**Work to be completed:** Report the number of lines in the data where the word "papers" appears, and add no other text.

※

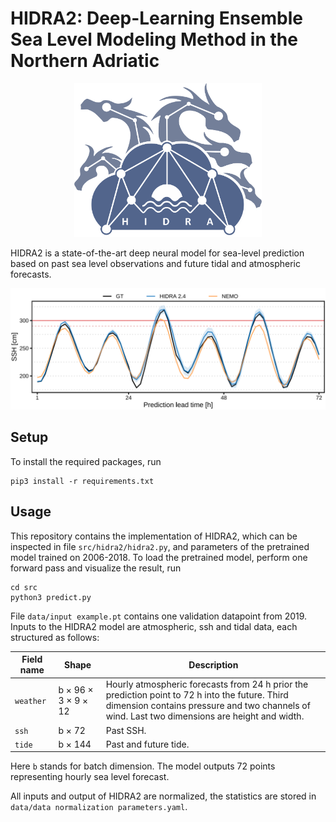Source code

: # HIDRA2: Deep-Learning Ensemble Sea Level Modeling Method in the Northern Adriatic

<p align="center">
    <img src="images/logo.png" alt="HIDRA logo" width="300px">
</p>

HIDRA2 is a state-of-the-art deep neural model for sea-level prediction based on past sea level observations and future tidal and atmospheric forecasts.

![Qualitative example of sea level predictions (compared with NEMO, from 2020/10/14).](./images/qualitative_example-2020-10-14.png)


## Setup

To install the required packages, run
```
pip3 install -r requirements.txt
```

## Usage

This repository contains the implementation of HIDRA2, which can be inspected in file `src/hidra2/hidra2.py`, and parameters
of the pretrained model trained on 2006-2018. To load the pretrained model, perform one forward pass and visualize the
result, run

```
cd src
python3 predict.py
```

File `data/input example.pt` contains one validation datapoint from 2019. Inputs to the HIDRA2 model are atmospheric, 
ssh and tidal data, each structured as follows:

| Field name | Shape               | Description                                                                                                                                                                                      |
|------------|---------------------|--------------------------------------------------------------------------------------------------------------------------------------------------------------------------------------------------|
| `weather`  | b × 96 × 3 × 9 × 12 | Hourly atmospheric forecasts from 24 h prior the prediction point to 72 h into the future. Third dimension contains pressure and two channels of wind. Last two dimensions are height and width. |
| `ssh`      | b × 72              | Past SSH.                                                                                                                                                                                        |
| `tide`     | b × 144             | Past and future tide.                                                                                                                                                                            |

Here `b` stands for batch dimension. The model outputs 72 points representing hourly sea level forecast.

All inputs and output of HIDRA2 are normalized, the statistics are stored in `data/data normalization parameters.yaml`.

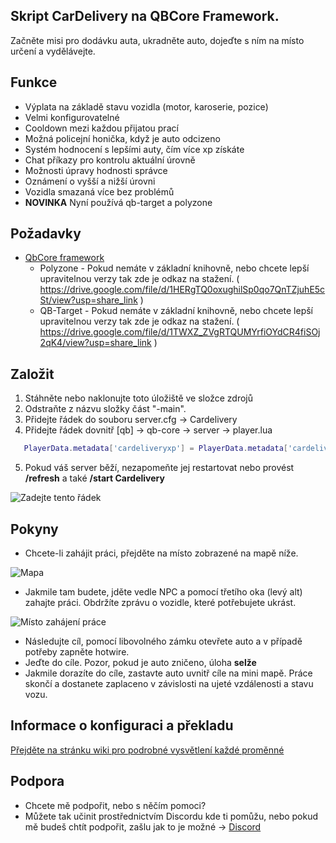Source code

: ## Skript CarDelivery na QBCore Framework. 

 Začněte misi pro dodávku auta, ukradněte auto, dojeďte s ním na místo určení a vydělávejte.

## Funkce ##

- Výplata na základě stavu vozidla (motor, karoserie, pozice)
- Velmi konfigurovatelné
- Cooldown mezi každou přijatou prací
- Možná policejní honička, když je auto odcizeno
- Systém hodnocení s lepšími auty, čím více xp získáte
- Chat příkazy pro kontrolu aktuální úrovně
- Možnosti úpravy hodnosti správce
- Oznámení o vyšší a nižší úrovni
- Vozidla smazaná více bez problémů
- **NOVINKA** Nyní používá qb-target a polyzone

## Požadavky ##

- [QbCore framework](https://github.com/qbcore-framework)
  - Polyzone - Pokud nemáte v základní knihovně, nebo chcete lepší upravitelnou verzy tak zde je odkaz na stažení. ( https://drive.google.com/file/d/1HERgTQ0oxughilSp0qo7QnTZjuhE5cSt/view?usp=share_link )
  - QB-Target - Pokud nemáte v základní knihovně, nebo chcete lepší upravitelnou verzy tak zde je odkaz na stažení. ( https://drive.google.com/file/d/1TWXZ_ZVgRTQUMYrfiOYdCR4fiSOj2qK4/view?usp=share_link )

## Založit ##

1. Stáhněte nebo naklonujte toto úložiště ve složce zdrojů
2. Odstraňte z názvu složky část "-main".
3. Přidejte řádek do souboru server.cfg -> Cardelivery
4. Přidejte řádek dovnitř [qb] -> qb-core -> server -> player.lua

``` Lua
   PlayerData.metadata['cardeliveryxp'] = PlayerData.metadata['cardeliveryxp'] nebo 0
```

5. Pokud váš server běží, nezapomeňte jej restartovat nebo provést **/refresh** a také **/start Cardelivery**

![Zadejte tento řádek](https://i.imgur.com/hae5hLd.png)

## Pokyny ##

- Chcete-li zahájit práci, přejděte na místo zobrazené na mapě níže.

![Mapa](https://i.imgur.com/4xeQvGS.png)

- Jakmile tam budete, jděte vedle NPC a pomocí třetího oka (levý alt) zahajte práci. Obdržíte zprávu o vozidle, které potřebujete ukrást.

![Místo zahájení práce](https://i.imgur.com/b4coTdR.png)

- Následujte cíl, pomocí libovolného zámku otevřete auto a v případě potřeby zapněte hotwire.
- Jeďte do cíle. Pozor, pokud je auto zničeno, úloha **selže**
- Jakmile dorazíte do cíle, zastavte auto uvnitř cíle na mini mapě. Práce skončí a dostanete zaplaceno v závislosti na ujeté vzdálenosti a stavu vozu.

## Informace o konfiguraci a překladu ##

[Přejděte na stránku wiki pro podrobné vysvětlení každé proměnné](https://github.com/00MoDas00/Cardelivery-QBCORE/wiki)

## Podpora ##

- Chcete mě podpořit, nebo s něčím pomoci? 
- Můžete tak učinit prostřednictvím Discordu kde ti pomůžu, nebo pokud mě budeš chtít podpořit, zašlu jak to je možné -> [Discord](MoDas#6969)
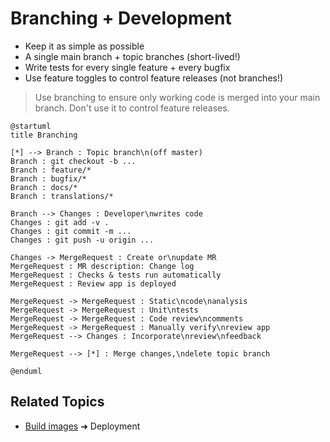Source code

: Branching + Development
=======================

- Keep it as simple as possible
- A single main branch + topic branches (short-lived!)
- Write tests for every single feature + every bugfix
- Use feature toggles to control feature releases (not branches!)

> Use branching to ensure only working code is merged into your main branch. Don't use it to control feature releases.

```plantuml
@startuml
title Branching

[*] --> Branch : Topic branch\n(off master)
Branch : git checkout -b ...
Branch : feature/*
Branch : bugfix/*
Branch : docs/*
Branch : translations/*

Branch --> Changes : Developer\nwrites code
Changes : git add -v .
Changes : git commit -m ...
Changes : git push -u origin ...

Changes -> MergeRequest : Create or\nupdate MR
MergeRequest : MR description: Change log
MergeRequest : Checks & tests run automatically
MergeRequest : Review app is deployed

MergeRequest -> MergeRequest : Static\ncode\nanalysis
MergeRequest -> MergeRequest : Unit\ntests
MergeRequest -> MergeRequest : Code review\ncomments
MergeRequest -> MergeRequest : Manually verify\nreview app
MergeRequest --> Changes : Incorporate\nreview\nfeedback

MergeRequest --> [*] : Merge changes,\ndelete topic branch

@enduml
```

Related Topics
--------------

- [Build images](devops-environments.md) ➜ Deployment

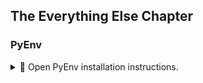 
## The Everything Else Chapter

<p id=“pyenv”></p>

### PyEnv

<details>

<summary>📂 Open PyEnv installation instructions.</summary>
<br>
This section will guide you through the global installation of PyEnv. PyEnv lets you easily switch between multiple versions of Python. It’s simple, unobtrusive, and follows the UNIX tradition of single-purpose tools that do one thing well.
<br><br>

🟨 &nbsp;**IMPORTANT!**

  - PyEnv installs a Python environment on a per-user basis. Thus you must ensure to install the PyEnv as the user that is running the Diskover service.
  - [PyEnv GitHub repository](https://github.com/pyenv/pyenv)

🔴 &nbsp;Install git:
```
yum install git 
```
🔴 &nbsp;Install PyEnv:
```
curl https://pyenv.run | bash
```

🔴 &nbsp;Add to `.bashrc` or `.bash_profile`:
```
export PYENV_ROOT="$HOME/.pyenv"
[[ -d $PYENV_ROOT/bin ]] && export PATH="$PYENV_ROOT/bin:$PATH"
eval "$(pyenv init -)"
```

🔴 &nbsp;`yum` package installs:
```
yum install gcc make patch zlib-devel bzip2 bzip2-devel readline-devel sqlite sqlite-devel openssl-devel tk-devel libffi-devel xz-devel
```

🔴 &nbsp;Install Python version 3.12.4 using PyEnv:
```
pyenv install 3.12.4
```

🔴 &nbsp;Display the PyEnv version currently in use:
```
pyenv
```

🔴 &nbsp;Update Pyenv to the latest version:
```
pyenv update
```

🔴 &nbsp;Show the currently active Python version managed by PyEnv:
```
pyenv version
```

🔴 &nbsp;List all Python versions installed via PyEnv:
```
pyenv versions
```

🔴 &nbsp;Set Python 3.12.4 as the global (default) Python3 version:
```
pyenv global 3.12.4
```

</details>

※

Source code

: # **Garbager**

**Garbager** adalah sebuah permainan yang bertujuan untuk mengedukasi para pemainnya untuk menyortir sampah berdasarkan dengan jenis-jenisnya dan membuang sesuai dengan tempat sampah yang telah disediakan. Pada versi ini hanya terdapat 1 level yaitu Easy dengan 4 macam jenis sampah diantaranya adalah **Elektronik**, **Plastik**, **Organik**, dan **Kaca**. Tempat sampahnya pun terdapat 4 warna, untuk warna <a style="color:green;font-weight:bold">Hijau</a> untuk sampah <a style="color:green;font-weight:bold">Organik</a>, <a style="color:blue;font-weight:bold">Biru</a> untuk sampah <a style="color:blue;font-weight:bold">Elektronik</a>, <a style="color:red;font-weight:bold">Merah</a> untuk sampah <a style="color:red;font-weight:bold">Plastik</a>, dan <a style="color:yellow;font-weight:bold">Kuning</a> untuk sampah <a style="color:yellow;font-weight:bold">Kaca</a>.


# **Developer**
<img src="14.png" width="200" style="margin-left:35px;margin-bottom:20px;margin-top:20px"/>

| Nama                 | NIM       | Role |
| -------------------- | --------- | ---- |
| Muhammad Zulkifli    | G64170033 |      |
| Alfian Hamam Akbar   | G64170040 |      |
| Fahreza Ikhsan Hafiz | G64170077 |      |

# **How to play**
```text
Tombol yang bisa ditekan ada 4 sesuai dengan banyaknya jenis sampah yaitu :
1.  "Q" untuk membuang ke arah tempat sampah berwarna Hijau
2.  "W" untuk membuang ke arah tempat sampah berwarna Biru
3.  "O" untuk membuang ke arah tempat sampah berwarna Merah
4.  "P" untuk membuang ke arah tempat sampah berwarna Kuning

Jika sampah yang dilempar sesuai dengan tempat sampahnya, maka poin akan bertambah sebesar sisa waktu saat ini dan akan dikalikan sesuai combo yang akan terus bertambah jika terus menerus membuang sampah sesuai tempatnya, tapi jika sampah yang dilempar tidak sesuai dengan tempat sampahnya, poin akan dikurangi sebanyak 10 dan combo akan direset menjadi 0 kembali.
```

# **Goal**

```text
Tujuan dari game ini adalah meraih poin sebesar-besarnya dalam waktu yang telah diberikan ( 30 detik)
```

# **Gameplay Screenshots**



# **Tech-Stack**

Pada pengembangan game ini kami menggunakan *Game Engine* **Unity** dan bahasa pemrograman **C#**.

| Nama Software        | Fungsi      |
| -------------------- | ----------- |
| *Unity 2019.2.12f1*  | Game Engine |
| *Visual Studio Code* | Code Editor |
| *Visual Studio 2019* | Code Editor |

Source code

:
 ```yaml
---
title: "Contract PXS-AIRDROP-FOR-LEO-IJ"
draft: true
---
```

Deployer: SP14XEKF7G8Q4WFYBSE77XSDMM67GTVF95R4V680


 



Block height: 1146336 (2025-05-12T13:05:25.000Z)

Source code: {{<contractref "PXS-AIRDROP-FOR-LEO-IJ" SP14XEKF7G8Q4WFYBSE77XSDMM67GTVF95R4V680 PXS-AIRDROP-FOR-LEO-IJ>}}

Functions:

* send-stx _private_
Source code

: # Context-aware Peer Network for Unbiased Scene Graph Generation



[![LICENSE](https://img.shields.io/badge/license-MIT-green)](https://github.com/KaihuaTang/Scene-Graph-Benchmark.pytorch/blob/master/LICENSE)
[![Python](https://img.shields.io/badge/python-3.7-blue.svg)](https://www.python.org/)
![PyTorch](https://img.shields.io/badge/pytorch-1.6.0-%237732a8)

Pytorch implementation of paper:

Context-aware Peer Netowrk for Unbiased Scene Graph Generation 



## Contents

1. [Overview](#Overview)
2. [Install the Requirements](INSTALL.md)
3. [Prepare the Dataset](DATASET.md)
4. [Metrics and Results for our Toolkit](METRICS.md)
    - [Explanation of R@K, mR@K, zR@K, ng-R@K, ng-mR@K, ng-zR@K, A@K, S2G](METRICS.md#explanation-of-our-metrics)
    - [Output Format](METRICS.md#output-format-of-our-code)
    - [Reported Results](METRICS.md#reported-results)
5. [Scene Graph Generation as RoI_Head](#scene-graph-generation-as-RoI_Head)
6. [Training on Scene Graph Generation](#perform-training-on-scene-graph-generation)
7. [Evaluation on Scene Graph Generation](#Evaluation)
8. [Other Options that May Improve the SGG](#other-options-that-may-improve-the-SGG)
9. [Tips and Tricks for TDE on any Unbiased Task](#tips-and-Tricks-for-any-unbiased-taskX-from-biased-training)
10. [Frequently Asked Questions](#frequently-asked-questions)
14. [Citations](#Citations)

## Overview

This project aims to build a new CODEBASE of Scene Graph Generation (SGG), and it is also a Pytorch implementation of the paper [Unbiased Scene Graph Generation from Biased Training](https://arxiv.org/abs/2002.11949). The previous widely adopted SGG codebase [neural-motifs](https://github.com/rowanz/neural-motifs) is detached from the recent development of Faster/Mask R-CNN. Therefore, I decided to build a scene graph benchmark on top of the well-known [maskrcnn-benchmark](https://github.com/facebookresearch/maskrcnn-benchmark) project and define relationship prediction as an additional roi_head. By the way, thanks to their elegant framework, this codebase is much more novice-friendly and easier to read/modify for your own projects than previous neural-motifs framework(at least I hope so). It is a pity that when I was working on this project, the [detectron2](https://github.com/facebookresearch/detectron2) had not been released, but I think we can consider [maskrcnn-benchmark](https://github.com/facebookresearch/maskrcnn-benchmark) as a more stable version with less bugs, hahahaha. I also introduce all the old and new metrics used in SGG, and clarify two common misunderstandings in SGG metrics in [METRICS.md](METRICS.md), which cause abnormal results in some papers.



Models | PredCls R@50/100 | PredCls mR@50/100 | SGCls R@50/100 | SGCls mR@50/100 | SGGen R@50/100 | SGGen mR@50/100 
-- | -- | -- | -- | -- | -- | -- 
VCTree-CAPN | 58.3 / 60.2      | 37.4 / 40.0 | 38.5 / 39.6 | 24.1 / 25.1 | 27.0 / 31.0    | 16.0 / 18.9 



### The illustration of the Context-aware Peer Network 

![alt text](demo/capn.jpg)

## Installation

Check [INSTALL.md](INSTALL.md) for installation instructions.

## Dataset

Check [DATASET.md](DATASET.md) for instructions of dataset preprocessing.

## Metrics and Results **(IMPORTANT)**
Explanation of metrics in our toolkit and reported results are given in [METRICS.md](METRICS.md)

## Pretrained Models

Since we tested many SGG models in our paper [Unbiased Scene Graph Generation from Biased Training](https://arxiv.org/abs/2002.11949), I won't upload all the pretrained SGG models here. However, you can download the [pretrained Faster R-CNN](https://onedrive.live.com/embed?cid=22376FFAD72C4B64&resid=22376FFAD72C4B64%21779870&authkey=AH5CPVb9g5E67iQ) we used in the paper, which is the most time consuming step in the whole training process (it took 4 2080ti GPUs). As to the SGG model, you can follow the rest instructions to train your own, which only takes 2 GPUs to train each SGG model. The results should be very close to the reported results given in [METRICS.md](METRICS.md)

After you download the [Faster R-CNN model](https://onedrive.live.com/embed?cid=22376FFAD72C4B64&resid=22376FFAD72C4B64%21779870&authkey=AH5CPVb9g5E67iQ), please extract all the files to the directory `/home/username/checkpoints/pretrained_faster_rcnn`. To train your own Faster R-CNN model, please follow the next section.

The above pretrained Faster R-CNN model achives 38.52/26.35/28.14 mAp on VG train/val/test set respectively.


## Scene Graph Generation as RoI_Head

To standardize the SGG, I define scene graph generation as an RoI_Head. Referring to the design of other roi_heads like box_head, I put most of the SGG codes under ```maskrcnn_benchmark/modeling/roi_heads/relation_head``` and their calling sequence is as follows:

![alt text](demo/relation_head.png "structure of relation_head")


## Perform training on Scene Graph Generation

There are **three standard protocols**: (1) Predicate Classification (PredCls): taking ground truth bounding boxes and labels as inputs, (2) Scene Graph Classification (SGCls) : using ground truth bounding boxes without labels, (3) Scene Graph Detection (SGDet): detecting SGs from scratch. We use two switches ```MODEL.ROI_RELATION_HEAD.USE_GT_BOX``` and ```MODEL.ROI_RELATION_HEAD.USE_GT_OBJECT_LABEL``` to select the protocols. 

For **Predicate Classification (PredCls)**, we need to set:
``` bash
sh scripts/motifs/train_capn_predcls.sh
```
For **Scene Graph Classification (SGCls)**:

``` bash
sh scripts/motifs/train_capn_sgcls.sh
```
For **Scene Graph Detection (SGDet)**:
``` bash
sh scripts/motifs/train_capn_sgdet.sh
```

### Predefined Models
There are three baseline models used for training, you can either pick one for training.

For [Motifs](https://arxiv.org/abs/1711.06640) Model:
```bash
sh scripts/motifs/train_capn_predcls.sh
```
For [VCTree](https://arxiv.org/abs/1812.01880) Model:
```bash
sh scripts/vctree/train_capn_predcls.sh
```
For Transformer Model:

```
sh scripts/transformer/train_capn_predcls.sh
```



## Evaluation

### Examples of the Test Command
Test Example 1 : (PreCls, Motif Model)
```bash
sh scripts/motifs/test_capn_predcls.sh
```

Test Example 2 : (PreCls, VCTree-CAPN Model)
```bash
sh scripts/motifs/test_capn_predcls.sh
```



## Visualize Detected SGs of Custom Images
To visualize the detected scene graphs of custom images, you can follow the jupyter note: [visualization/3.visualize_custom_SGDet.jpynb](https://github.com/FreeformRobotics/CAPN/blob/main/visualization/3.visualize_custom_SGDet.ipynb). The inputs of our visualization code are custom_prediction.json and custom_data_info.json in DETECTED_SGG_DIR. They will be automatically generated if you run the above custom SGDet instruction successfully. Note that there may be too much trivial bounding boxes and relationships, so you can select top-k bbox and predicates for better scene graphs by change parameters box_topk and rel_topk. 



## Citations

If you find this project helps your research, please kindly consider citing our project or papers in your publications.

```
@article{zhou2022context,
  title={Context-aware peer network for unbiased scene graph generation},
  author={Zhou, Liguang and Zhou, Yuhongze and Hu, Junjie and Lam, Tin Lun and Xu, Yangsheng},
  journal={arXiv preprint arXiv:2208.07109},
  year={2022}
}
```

※

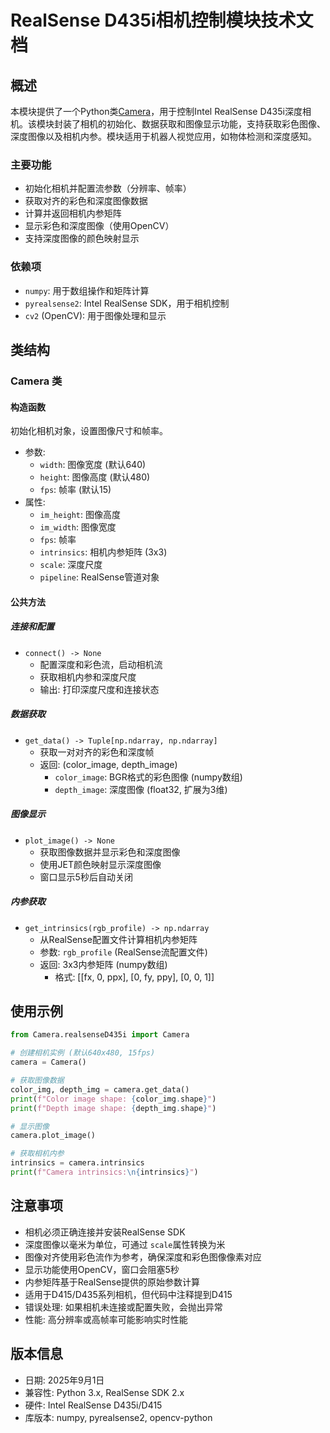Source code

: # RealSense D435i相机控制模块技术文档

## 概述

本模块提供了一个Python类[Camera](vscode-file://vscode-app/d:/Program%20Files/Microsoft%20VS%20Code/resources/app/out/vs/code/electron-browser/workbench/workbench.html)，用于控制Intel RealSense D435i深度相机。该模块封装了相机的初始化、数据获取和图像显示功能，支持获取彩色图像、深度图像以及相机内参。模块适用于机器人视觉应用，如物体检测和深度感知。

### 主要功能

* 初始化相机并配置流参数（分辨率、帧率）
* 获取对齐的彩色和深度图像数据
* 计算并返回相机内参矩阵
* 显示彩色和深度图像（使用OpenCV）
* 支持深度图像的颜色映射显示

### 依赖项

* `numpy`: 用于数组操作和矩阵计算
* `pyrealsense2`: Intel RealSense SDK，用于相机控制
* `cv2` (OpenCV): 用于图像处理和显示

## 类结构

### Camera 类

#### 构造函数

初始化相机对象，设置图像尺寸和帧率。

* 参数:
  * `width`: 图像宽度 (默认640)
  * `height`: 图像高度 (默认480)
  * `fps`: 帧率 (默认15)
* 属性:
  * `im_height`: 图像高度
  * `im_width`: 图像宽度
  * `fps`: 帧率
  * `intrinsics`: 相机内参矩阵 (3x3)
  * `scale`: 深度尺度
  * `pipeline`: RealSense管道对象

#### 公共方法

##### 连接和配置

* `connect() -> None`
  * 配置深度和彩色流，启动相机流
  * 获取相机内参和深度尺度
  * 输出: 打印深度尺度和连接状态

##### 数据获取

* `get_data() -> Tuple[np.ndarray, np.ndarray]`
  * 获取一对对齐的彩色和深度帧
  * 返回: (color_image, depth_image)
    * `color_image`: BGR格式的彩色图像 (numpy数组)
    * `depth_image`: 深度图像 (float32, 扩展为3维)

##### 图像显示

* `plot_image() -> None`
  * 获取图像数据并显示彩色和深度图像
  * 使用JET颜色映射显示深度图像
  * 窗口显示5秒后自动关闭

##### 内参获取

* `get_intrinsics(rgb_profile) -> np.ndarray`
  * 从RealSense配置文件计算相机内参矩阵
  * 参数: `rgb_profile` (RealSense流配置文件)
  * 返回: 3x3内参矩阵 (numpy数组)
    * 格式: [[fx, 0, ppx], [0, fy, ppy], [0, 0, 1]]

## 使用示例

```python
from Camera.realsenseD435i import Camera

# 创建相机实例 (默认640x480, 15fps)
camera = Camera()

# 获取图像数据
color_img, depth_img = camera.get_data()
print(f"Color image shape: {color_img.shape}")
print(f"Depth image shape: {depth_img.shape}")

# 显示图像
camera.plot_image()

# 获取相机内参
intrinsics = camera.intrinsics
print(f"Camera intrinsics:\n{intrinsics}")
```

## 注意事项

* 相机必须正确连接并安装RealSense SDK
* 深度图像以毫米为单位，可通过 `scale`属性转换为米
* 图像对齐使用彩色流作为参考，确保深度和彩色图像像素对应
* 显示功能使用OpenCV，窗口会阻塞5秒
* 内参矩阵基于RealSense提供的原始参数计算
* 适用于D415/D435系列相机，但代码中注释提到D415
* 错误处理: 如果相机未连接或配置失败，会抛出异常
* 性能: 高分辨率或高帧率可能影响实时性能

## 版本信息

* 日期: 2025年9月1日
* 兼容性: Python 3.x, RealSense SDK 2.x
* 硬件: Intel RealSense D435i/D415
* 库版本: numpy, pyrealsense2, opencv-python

※

**Solution to this problem:** 2